In den sechzigern Jahren spekulierte Thomas Gold, dass die Erde früher vielleicht viel mehr Monde gehabt hatte. Für einen Himmelskörper ist es viel einfacher, kleinere Objekte einzufangen als große. Wenn die frühe Erde also früher vielleicht mehrere kleine Himmelskörper als Monde eingefangen hätte, dann hätten die im Laufe der Zeit miteinander kollidieren können und einen großen Mond bilden können. Dann stellt sich aber die Frage, warum nur die Erde so einen großen Mond hat? Warum ist dieser Prozess nicht bei anderen Planeten genauso abgelaufen – beispielsweise bei der Venus die der Erde in Größe und Zusammensetzung sehr ähnlich ist? Auch die chemische Zusammensetzung des Mondes lässt sich mit dieser Theorie nicht wirklich erklären.
Der große Knall
Nach so vielen Theorien die alle nicht funktionieren wird es langsam mal Zeit für eine die funktioniert. Das geschah 1975: da veröffentlichten William Hartmann und Donald Davis den Artikel “Satellite-Sized Planetesimals and Lunar Origins” in der Fachzeitschrift Icarus (Band 24, Seite 504). In diesem Artikel stellten sie die Hypothese auf, dass die frühe Erde mit einem anderen Protoplaneten kollidierte. Zu der Zeit, als die Planeten in unserem Sonnensystem entstanden, kann es nämlich durchaus noch mehr große Himmelskörper gegeben haben als jetzt. Damals war das Sonnensystem voll von Planetesimalen – manche sehr groß, viele sehr klein. Kollisionen waren an der Tagesordnung und führten dazu, dass sich aus den Planetesimalen die heutigen Planeten zusammensetzten. Viele dieser Planetesimale wurden durch die nahen Begegnungen auch aus dem Sonnensystem geschleudert oder stürzten in die Sonne. Und eines dieser Planetesimale – etwa so groß wie der Mars – soll mit der Proto-Erde zusammengestoßen sein. Heute hat man diesem Objekt den Namen Theia (nach der Mutter der Mondgöttin Selene) gegeben.
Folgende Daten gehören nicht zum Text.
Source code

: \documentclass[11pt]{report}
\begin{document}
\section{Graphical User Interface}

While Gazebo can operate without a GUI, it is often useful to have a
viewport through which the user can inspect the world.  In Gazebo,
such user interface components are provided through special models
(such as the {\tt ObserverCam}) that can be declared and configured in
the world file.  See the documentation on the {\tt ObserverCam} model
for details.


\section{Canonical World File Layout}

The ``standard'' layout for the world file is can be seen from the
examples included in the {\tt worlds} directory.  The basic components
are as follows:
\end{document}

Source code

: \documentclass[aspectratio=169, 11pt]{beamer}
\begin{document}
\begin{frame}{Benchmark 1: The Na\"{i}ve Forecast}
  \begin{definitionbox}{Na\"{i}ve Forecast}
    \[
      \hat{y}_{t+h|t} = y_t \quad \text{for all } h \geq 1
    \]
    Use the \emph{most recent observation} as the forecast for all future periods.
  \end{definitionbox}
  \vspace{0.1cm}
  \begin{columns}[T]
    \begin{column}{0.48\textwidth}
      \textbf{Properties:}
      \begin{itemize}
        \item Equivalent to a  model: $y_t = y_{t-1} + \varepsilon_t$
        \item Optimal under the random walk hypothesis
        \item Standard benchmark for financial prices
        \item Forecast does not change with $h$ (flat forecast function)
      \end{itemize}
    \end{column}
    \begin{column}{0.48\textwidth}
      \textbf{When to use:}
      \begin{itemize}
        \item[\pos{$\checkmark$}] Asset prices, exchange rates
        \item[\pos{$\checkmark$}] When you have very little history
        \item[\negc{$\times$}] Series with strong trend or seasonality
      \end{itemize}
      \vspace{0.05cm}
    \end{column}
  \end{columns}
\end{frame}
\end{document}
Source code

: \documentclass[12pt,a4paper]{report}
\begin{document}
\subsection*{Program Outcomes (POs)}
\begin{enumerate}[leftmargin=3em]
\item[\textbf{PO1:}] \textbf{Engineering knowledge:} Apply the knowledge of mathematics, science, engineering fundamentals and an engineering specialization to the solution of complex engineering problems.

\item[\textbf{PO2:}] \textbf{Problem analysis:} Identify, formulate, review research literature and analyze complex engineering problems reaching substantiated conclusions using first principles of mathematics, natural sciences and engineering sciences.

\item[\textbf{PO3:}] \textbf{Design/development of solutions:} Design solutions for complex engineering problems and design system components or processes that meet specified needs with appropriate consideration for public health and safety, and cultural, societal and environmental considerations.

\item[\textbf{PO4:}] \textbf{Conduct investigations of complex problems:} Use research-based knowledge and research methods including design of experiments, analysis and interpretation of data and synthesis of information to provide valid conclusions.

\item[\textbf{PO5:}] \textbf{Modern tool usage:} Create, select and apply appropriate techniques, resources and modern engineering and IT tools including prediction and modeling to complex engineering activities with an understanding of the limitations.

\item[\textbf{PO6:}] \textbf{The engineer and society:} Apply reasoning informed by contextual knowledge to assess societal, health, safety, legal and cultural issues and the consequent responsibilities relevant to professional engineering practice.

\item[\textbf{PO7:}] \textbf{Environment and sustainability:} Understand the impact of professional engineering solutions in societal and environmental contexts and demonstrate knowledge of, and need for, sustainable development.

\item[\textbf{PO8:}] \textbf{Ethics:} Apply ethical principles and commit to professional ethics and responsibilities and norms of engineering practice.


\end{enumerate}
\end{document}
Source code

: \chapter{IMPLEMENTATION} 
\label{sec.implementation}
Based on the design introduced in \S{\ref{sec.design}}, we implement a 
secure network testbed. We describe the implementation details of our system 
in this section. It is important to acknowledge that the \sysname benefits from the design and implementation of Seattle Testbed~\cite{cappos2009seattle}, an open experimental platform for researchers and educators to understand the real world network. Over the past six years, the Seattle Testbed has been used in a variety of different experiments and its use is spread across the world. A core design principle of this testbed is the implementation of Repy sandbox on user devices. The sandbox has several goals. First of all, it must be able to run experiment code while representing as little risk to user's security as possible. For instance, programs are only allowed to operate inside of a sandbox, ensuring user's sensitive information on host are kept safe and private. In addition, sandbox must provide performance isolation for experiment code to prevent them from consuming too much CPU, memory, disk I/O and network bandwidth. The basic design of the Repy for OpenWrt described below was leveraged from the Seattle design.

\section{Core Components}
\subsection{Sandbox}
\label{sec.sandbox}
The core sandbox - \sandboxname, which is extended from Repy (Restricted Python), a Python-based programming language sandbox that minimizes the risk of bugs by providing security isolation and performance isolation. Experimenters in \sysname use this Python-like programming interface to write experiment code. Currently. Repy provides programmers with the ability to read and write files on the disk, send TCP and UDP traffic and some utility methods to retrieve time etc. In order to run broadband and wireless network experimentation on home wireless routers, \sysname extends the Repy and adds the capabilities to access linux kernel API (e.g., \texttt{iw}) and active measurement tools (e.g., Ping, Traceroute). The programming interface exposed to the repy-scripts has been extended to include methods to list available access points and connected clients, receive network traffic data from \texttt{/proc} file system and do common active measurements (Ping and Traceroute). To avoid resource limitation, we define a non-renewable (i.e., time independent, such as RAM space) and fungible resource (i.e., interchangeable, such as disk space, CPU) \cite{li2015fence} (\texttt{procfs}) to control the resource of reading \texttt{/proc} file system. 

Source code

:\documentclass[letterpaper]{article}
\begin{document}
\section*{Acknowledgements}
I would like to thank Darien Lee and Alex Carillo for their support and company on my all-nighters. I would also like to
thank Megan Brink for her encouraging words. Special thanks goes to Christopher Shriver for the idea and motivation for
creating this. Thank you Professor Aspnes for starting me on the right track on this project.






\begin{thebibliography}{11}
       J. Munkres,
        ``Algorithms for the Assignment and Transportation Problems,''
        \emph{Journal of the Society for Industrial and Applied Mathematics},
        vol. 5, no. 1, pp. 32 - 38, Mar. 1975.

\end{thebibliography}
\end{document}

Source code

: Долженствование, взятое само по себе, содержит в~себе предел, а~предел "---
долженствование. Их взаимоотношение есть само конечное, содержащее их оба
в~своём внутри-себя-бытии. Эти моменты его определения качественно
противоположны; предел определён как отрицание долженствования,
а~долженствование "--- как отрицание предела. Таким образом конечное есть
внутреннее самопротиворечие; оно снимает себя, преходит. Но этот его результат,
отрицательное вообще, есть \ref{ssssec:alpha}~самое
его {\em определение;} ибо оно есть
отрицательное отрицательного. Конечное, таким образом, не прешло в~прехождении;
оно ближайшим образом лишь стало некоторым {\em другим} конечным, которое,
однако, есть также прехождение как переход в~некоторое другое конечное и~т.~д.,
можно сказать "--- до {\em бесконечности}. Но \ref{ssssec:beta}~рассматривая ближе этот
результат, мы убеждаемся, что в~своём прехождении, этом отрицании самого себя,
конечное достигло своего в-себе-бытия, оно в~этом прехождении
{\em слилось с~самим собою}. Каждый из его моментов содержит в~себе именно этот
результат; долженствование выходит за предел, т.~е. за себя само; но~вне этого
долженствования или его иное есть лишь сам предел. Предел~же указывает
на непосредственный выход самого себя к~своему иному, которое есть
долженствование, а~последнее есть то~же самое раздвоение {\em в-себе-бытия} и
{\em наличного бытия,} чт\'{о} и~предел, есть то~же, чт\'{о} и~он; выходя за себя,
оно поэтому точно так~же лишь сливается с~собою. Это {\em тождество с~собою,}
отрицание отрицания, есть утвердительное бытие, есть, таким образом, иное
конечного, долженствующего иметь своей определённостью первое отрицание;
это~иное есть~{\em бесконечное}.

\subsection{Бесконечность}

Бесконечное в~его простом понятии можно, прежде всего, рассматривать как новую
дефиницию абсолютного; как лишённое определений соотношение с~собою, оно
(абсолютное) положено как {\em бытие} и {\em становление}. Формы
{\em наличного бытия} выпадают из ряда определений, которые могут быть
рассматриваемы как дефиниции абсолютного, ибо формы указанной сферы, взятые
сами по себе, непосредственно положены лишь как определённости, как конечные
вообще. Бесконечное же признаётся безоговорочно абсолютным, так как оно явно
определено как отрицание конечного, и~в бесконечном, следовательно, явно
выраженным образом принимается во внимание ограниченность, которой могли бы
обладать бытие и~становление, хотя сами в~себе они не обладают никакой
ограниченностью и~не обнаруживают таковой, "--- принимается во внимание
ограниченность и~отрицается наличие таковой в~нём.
Diese Kollision erfolgte nicht frontal sondern streifend – dabei wurde viel Material aus dem Erdmantel und dem Mantel von Theia weggeschleudert und sammelte sich in einer Umlaufbahn um die Erde. Innerhalb sehr kurzer Zeit bildete sich aus diesem Material ein Proto-Mond der im Laufe der nächsten etwa zehntausend Jahre das restliche Material einsammelte und zu seiner heutigen Größe anwuchs. Der Mond war zu dieser Zeit noch sehr viel näher an der Erde (der Abstand betrug nicht knapp 400000 km wie heute sondern nur etwa 60000 km). Die Gezeitenkräfte waren deswegen auch enorm stark und die daraus resultierende Gezeitenreibung bremste die Rotation von Erde und Mond um ihren gemeinsamen Schwerpunkt schnell ab und beide entfernten sich voneinander.
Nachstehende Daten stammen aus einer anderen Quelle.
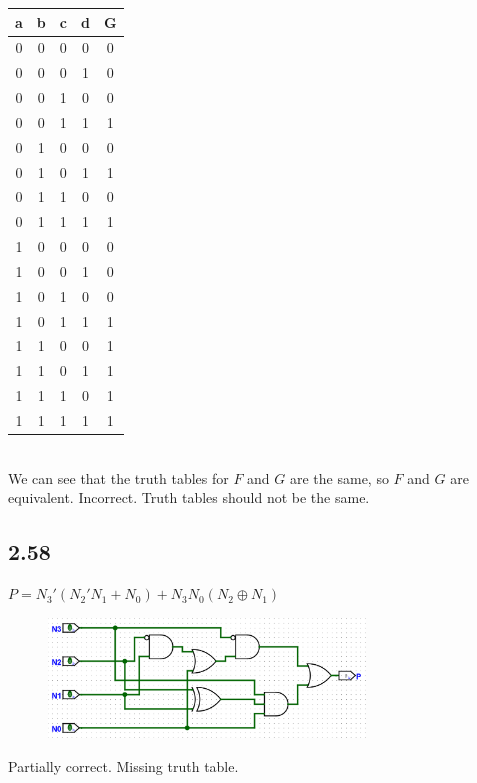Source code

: \documentclass{article}
\begin{document}
\begin{minipage}{.4\textwidth}
\centering
\begin{tabular}{c c c c|c}
    a & b & c & d & G \\
    \hline
    0 & 0 & 0 & 0 & 0 \\
    0 & 0 & 0 & 1 & 0 \\
    0 & 0 & 1 & 0 & 0 \\
    0 & 0 & 1 & 1 & 1 \\
    0 & 1 & 0 & 0 & 0 \\
    0 & 1 & 0 & 1 & 1 \\
    0 & 1 & 1 & 0 & 0 \\
    0 & 1 & 1 & 1 & 1 \\
    1 & 0 & 0 & 0 & 0 \\
    1 & 0 & 0 & 1 & 0 \\
    1 & 0 & 1 & 0 & 0 \\
    1 & 0 & 1 & 1 & 1 \\
    1 & 1 & 0 & 0 & 1 \\
    1 & 1 & 0 & 1 & 1 \\
    1 & 1 & 1 & 0 & 1 \\
    1 & 1 & 1 & 1 & 1 \\
\end{tabular}
\end{minipage} \\
\noindent We can see that the truth tables for $F$ and $G$ are the same, so $F$ and $G$ are equivalent.
\textcolor{myred}{Incorrect. Truth tables should not be the same.}

\newpage
\subsection*{2.58}
$P = N_3'(N_2' N_1 + N_0) + N_3 N_0 (N_2 \oplus N_1)$
\begin{figure}[H]
    \centering
    \includegraphics[width=0.75\textwidth]{./images/2_58.png}
\end{figure}
\textcolor{myorange}{Partially correct. Missing truth table.}
\end{document}
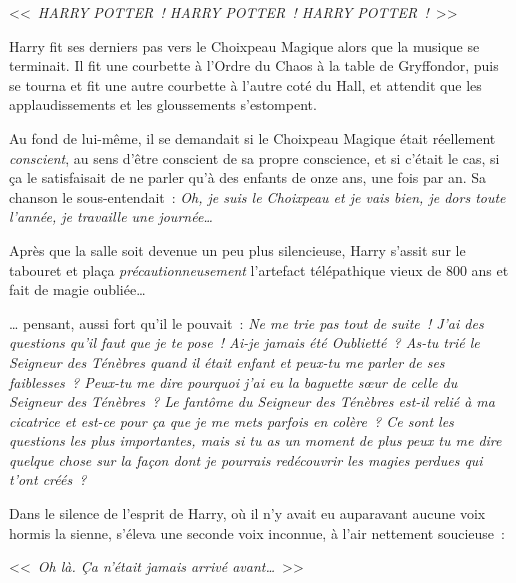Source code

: <<~\emph{HARRY POTTER~! HARRY POTTER~! HARRY POTTER~!}~>>

Harry fit ses derniers pas vers le Choixpeau Magique alors que la musique se terminait. Il fit une courbette à l'Ordre du Chaos à la table de Gryffondor, puis se tourna et fit une autre courbette à l'autre coté du Hall, et attendit que les applaudissements et les gloussements s'estompent.

Au fond de lui-même, il se demandait si le Choixpeau Magique était réellement \emph{conscient}, au sens d'être conscient de sa propre conscience, et si c'était le cas, si ça le satisfaisait de ne parler qu'à des enfants de onze ans, une fois par an. Sa chanson le sous-entendait~: \emph{Oh, je suis le Choixpeau et je vais bien, je dors toute l'année, je travaille une journée…}

Après que la salle soit devenue un peu plus silencieuse, Harry s'assit sur le tabouret et plaça \emph{précautionneusement} l'artefact télépathique vieux de 800 ans et fait de magie oubliée…

… pensant, aussi fort qu'il le pouvait~: \emph{Ne me trie pas tout de suite~! J'ai des questions qu'il faut que je te pose~! Ai-je jamais été Oublietté~? As-tu trié le Seigneur des Ténèbres quand il était enfant et peux-tu me parler de ses faiblesses~? Peux-tu me dire pourquoi j'ai eu la baguette sœur de celle du Seigneur des Ténèbres~? Le fantôme du Seigneur des Ténèbres est-il relié à ma cicatrice et est-ce pour ça que je me mets parfois en colère~? Ce sont les questions les plus importantes, mais si tu as un moment de plus peux tu me dire quelque chose sur la façon dont je pourrais redécouvrir les magies perdues qui t'ont créés~?}

Dans le silence de l'esprit de Harry, où il n'y avait eu auparavant aucune voix hormis la sienne, s'éleva une seconde voix inconnue, à l'air nettement soucieuse~:

<<~\emph{Oh là. Ça n'était jamais arrivé avant…}~>>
Das ist die Theorie, die heute als die wahrscheinlichste angesehen wird. Es hat zwar einige Zeit gedauert, bis sie sich durchgesetzt hat (der Umschwung kam erst 1984 bei einer Konferenz in Hawaii). Die Theorie erklärt, warum das Material des Mondgesteins so sehr dem des Erdmantels ähnelt – denn nach dieser Theorie besteht der Mond zu einem großen Teil eben genau aus dem Material des Erdmantels! Die Theorie erklärt auch die geringe Dichte des Mondes – da der Mond fast nur aus Mantelmaterial besteht muss seine mittlere Dichte geringer sein als die der Erde die ja im inneren einen großen Kern aus Eisen hat. Viele Details müssen zwar noch geklärt werden (Kollisionen dieser Art lassen sich auch heute noch nicht so einfach am Computer simulieren und viele Fragen bezüglich des genauen Ablaufs der Kollision sind noch ungeklärt) – aber im Gegensatz zu allen anderen Theorien gibt es hier zumindest keine groben Widersprüche zu den Beobachtungsdaten!
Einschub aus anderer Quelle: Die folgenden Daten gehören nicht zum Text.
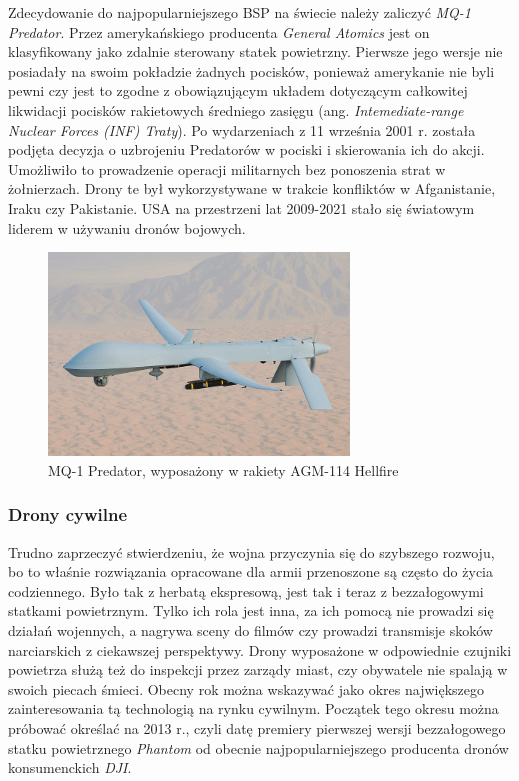 \hspace{1cm}Zdecydowanie do najpopularniejszego BSP na świecie należy zaliczyć \textit{MQ-1 Predator}. Przez amerykańskiego producenta \textit{General Atomics} jest on klasyfikowany jako zdalnie sterowany statek powietrzny. Pierwsze jego wersje nie posiadały na swoim pokładzie żadnych pocisków, ponieważ amerykanie nie byli pewni czy jest to zgodne z obowiązującym układem dotyczącym całkowitej likwidacji pocisków rakietowych średniego zasięgu (ang. \textit{Intemediate-range Nuclear Forces (INF) Traty}). Po wydarzeniach z 11 września 2001 r. została podjęta decyzja o uzbrojeniu Predatorów w pociski i skierowania ich do akcji. Umożliwiło to prowadzenie operacji militarnych bez ponoszenia strat w żołnierzach. Drony te był wykorzystywane w trakcie konfliktów w Afganistanie, Iraku czy Pakistanie. USA na przestrzeni lat 2009-2021 stało się światowym liderem w używaniu dronów bojowych. \cite{dron-ibuk}\cite{predator-wiki} 


\begin{figure}[!ht]
  \centering
  \includegraphics[width=8cm]{./Obrazy/predator.jpg}
  \caption{MQ-1 Predator, wyposażony w rakiety AGM-114 Hellfire}
  \end{figure}

\subsubsection{Drony cywilne}
\hspace{1cm}Trudno zaprzeczyć stwierdzeniu, że wojna przyczynia się do szybszego rozwoju, bo to właśnie rozwiązania opracowane dla armii przenoszone są często do życia codziennego. Było tak z herbatą ekspresową, jest tak i teraz z bezzałogowymi statkami powietrznym. Tylko ich rola jest inna, za ich pomocą nie prowadzi się działań wojennych, a nagrywa sceny do filmów czy prowadzi transmisje skoków narciarskich z ciekawszej perspektywy. Drony wyposażone w odpowiednie czujniki powietrza służą też do inspekcji przez zarządy miast, czy obywatele nie spalają w swoich piecach śmieci. Obecny rok można wskazywać jako okres największego zainteresowania tą technologią na rynku cywilnym. Początek tego okresu można próbować określać na 2013 r., czyli datę premiery pierwszej wersji bezzałogowego statku powietrznego \textit{Phantom} od obecnie najpopularniejszego producenta dronów konsumenckich \textit{DJI}.   

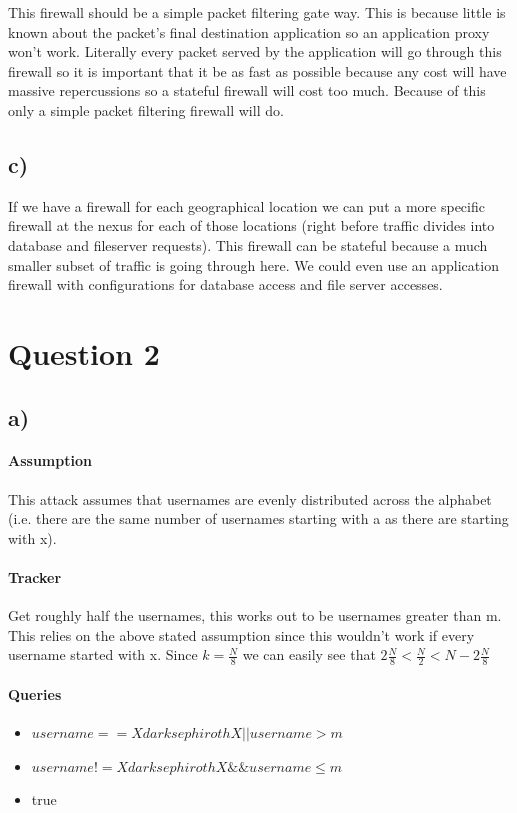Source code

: \documentclass{article}
\begin{document}
This firewall should be a simple packet filtering gate way. This is because little is known about the packet's final destination application so an application proxy won't work. Literally every packet served by the application will go through this firewall so it is important that it be as fast as possible because any cost will have massive repercussions so a stateful firewall will cost too much. Because of this only a simple packet filtering firewall will do.

\subsection{c)} %
\label{sub:c_}
If we have a firewall for each geographical location we can put a more specific firewall at the nexus for each of those locations (right before traffic divides into database and fileserver requests). This firewall can be stateful because a much smaller subset of traffic is going through here. We could even use an application firewall with configurations for database access and file server accesses.

\section{Question 2} %
\label{sec:question_2}
\subsection{a)} %
\label{sub:a_}
\paragraph{Assumption} %
\label{par:assumption}
This attack assumes that usernames are evenly distributed across the alphabet (i.e. there are the same number of usernames starting with a as there are starting with x).
\paragraph{Tracker} %
\label{par:tracker}
Get roughly half the usernames, this works out to be usernames greater than m. This relies on the above stated assumption since this wouldn't work if every username started with x. Since $k = \frac{N}{8}$ we can easily see that $2 \frac{N}{8} < \frac{N}{2} < N - 2 \frac{N}{8}$
\paragraph{Queries} %
\label{par:queries}
\begin{itemize}
	\item $username == XdarksephirothX || username > m$
	\item $username != XdarksephirothX \&\& username \leq m$
	\item true
\end{itemize}
\end{document}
Um endgültige Gewissheit zu bekommen braucht man mehr Daten! Man müsste auf dem Mond – so wie auf der Erde – geologische Untersuchungen und Bohrungen durchführen. Dazu muss man natürlich wieder Menschen auf den Mond bringen. ESA und NASA planen das – aber wann genau es so weit sein wird, ist noch absolut ungewiss.